J'me rappelle de quand j'étais gosse
A cet age ou tu cabosse ta caboche
Dans la cour de récré on jouait encore à la guerre
Mais les ptits soldats, au fond, croyaient encore à l'amour
Cette chose mystérieuse et étrangement fausse
T'en entends parler et tu la vois a la téloche
Et puis plus tu grandis et plus c'est éphémère
Mais les ptits soldats, au fond, gardent espoir chaque jour.
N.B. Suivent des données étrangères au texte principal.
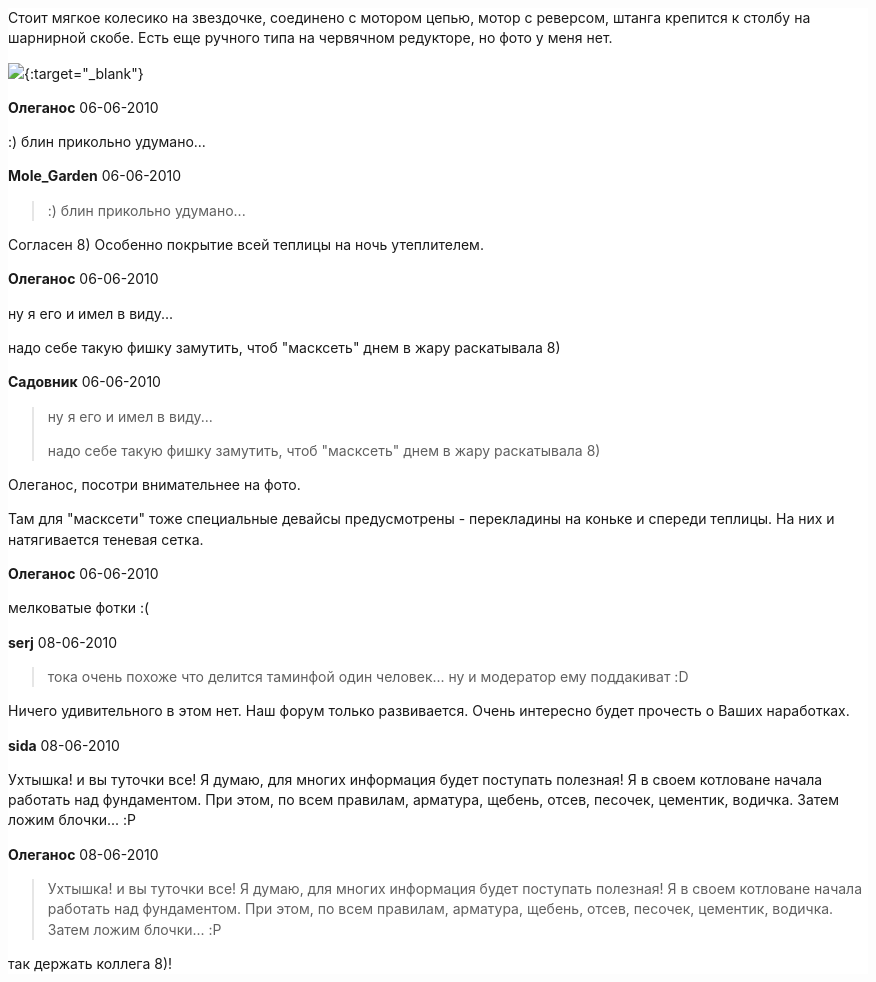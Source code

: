 Стоит мягкое колесико на звездочке, соединено с мотором цепью, мотор с реверсом, штанга крепится к столбу на шарнирной скобе. Есть еще ручного типа на червячном редукторе, но фото у меня нет.

[![](/attachimages/2227_katok.png)](https://t.me/ponics_ru_files/3498){:target="_blank"}

**Олеганос** 06-06-2010

 :) блин прикольно удумано...


**Mole_Garden** 06-06-2010

> :) блин прикольно удумано...

Согласен 8) Особенно покрытие всей теплицы на ночь утеплителем.


**Олеганос** 06-06-2010

ну я его и имел в виду...

надо себе такую фишку замутить, чтоб "масксеть" днем в жару раскатывала 8)


**Садовник** 06-06-2010

> ну я его и имел в виду...
> 
> надо себе такую фишку замутить, чтоб "масксеть" днем в жару раскатывала 8)

Олеганос, посотри внимательнее на фото.

Там для "масксети" тоже специальные девайсы предусмотрены - перекладины на коньке и спереди теплицы. На них и натягивается теневая сетка.


**Олеганос** 06-06-2010

мелковатые фотки :(


**serj** 08-06-2010

> тока очень похоже что делится таминфой один человек... ну и модератор ему поддакиват :D

Ничего удивительного в этом нет. Наш форум только развивается. Очень интересно будет прочесть о Ваших наработках.


**sida** 08-06-2010

Ухтышка! и вы туточки все! Я думаю, для многих информация будет поступать полезная! Я в своем котловане начала работать над фундаментом. При этом, по всем правилам, арматура, щебень, отсев, песочек, цементик, водичка. Затем ложим блочки... :P


**Олеганос** 08-06-2010

> Ухтышка! и вы туточки все! Я думаю, для многих информация будет поступать полезная! Я в своем котловане начала работать над фундаментом. При этом, по всем правилам, арматура, щебень, отсев, песочек, цементик, водичка. Затем ложим блочки... :P

так держать коллега 8)!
On dit que la vie est un combat
Et elle hésite pas à donner des coups bas
Le soucis c'est qu'y'a pas vraiment d'arbitre
Et la douce naïveté petit à petit s'effrite
Au début du printemps arrive les premier rendez vous
Très insouciants et surtout imprudent
Le deuxième classe y court aveuglément
Empli de romantisme, rêveur et un peu fou
Il ne faut que quelques années à la fleur pour faner
La poésie s'efface et laisse place
A un jeu dangereux qui se joue a deux
Où le gagnant se lasse et le perdant s'accroche et agace
Douloureusement le dominant se défait du dominé
C'est tragique mais pour ma part c'est toujours comme ca que ca se passe
J'dois avoir besoin qu'on m'surprenne
Ou encore qu'on me malmène
Des histoires sérieuses j'en ai pas connu des masses
C'est comme un jeu idiot
Auquel on est obligé de participer
Et même si ca fait mal à en crever
J'crois J'pourrai jamais lui tourner l'dos
Je t'aime autant qu'tu me détestes
Tu m'rejettes et j'reviens en courrant
J't'éjecte et tu reviens en rampant
J'commence à croire que l'amour c'est juste un geste
Alors que le ptit soldat pensait que c'était platonique,
Une sorte de sublimation dénuée de désir charnel,
Uniquement mut par le besoin d'une relation fusionnelle
Evidemment c'est beau mais c'est pas que ca et c est ca qui met en panique
On a tous un idéal
Comme celui du bien et du mal
J'reste fidèle à ma morale
Devant vous c'est mon intimité qu'j'étale
C'est comme le prince charmant
Et la belle au bois dormant
C'est comme un conte de fée
Mais il faut faire preuve de lucidité
J'me rappelle les paroles d'un pote empli de maturité
Qui un jour m a di qu'un couple c'est des concessions
A vrai dire y'a qu'un con qui pourrait en douter
Mais un rêve c'est dur à laisser sombrer dans l'abandon
Plus l'temps passe et plus cette société
Créé des fantômes d'humanité
A peine 15 ans et déjà la biatch attitude
La poésie s'engouffre dans la décrépitude
Donne moi des noms de Femmes qui sont respectées
Non pas pour leur cul mais pour leur féminité
Pour leur personne et pas pour leur formes
Pour ce qu'elles dégagent même lorsqu'elles dorment
Celles qui avec classe et prestance
Douceur, humour et beauté
Grâce et intelligence
Réapprendraient à l'Homme le Respect
J't'aime autant que tu me détestes
Tu m'aimes autant que je te déteste
Il va falloir un jour arrêter de tourner en rond.